L’esprit est prompt, la chair est faible. En d’autres termes, entre le moment où l’on s’interroge et le moment où, en définitive, une question a été résolue, tant dans le privé que dans le public, bien des années peuvent s’écouler. À Lac-Mégantic, la population était partagée quant à ce train qui traverse le centre-ville et son éventuel déménagement, surtout depuis l’arrivée de ces nouveaux convois de wagons-citernes dont les dimensions font peur. Pourtant, cela ne faisait aucunement partie des priorités. Rien, semble-t-il, ne pouvait laisser poindre la catastrophe, car tout ce que l’on sait désormais n’est ressorti qu’après coup : le mauvais entretien des voies et du matériel roulant, les cabines de locomotives accessibles à quiconque, etc. Depuis des années, les trains se retrouvaient à Nantes la nuit, à tel point qu’une forme d’indolence s’était sans doute installée. Laisser le train sur la voie principale n’était pas un problème en soi, car il ne s’agit pas ici d’un circuit très fréquenté. Mettre un convoi sur une voie secondaire alors que rien ne semble le nécessiter entraîne des coûts additionnels, car il faut aiguillonner, ce qui requiert idéalement un membre d’équipe supplémentaire et comme nous l’avons vu, MMA est plutôt chiche. Laisser une locomotive fonctionner durant des heures pour soi-disant fournir de l’air aux freins du convoi est une source de pollution. Ayant séjourné dans ce secteur une nuit il y a quelques années, je peux dire que l’odeur du diesel dans la forêt n’est pas des plus agréables. Cela évitait sans doute d’avoir à appliquer les freins à main, car il faut aller de wagon en wagon (un processus lent) et refaire le chemin inverse le lendemain pour desserrer les freins. Il n’y a pas ici d’intention criminelle, qu’une gestion relâchée à laquelle tout le monde s’était habitué et qui était entérinée par les instances responsables. Un convoi de wagons de marchandises ordinaire qui aurait déraillé à Mégantic aurait fait quelques dégâts, mais des wagons-citernes bourrés de pétrole et autres produits chimiques et toxiques appellent à plus de sérieux.
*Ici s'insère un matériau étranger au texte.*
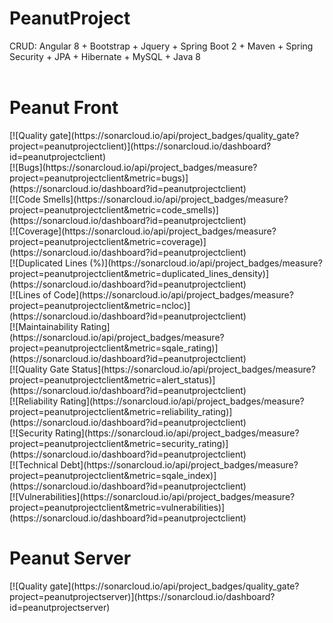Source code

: # PeanutProject
CRUD: Angular 8 + Bootstrap + Jquery + Spring Boot 2 + Maven + Spring Security + JPA + Hibernate + MySQL + Java 8
<br/><br/>
<h1>Peanut Front</h1>
[![Quality gate](https://sonarcloud.io/api/project_badges/quality_gate?project=peanutprojectclient)](https://sonarcloud.io/dashboard?id=peanutprojectclient)
<br/>
[![Bugs](https://sonarcloud.io/api/project_badges/measure?project=peanutprojectclient&metric=bugs)](https://sonarcloud.io/dashboard?id=peanutprojectclient)
<br/>
[![Code Smells](https://sonarcloud.io/api/project_badges/measure?project=peanutprojectclient&metric=code_smells)](https://sonarcloud.io/dashboard?id=peanutprojectclient)
<br/>
[![Coverage](https://sonarcloud.io/api/project_badges/measure?project=peanutprojectclient&metric=coverage)](https://sonarcloud.io/dashboard?id=peanutprojectclient)
<br/>
[![Duplicated Lines (%)](https://sonarcloud.io/api/project_badges/measure?project=peanutprojectclient&metric=duplicated_lines_density)](https://sonarcloud.io/dashboard?id=peanutprojectclient)
<br/>
[![Lines of Code](https://sonarcloud.io/api/project_badges/measure?project=peanutprojectclient&metric=ncloc)](https://sonarcloud.io/dashboard?id=peanutprojectclient)
<br/>
[![Maintainability Rating](https://sonarcloud.io/api/project_badges/measure?project=peanutprojectclient&metric=sqale_rating)](https://sonarcloud.io/dashboard?id=peanutprojectclient)
<br/>
[![Quality Gate Status](https://sonarcloud.io/api/project_badges/measure?project=peanutprojectclient&metric=alert_status)](https://sonarcloud.io/dashboard?id=peanutprojectclient)
<br/>
[![Reliability Rating](https://sonarcloud.io/api/project_badges/measure?project=peanutprojectclient&metric=reliability_rating)](https://sonarcloud.io/dashboard?id=peanutprojectclient)
<br/>
[![Security Rating](https://sonarcloud.io/api/project_badges/measure?project=peanutprojectclient&metric=security_rating)](https://sonarcloud.io/dashboard?id=peanutprojectclient)
<br/>
[![Technical Debt](https://sonarcloud.io/api/project_badges/measure?project=peanutprojectclient&metric=sqale_index)](https://sonarcloud.io/dashboard?id=peanutprojectclient)
<br/>
[![Vulnerabilities](https://sonarcloud.io/api/project_badges/measure?project=peanutprojectclient&metric=vulnerabilities)](https://sonarcloud.io/dashboard?id=peanutprojectclient)
<h1>Peanut Server</h1>
[![Quality gate](https://sonarcloud.io/api/project_badges/quality_gate?project=peanutprojectserver)](https://sonarcloud.io/dashboard?id=peanutprojectserver)
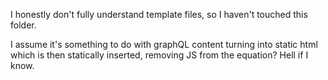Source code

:I honestly don't fully understand template files, so I haven't touched this folder.

I assume it's something to do with graphQL content turning into static html which is then statically inserted, removing JS from the equation? Hell if I know.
Comme on l’a su pour Mégantic, un citoyen, un notaire qui prend la peine d’intervenir en pleine assemblée du Conseil municipal pour laisser savoir qu’il y avait des affaissements dangereux de la voie entre Nantes et Mégantic, se fait rebiffer facilement! Même dans sa « Vision 2007-2017 » publiée par la ville de Mégantic, le train n’est jamais mentionné, ni en bien, ni en mal. Alors entre le temps où l’on décide de prendre sérieusement des éléments de mise en garde et celui où des correctifs sont apportés, il se passe plusieurs étapes. Dans ce cas-ci, c’est la municipalité de Nantes qui aurait eu à prendre contact avec la MMA dans un premier temps. Puis si la MMA n’avait rien fait, il aurait fallu faire appel au Bureau de la sécurité dans le transport qui aurait éventuellement envoyé un inspecteur et exigé de la MMA de réparer la voie… des mois d’attente. Cette ligne ferroviaire demeure tout de même essentielle pour le transport des marchandises et désormais… du pétrole. Concevoir un nouveau tracé aurait coûté moins cher que ce que coûteront les conséquences du déraillement. On hésite souvent encore à investir des sommes d’argent à titre préventif.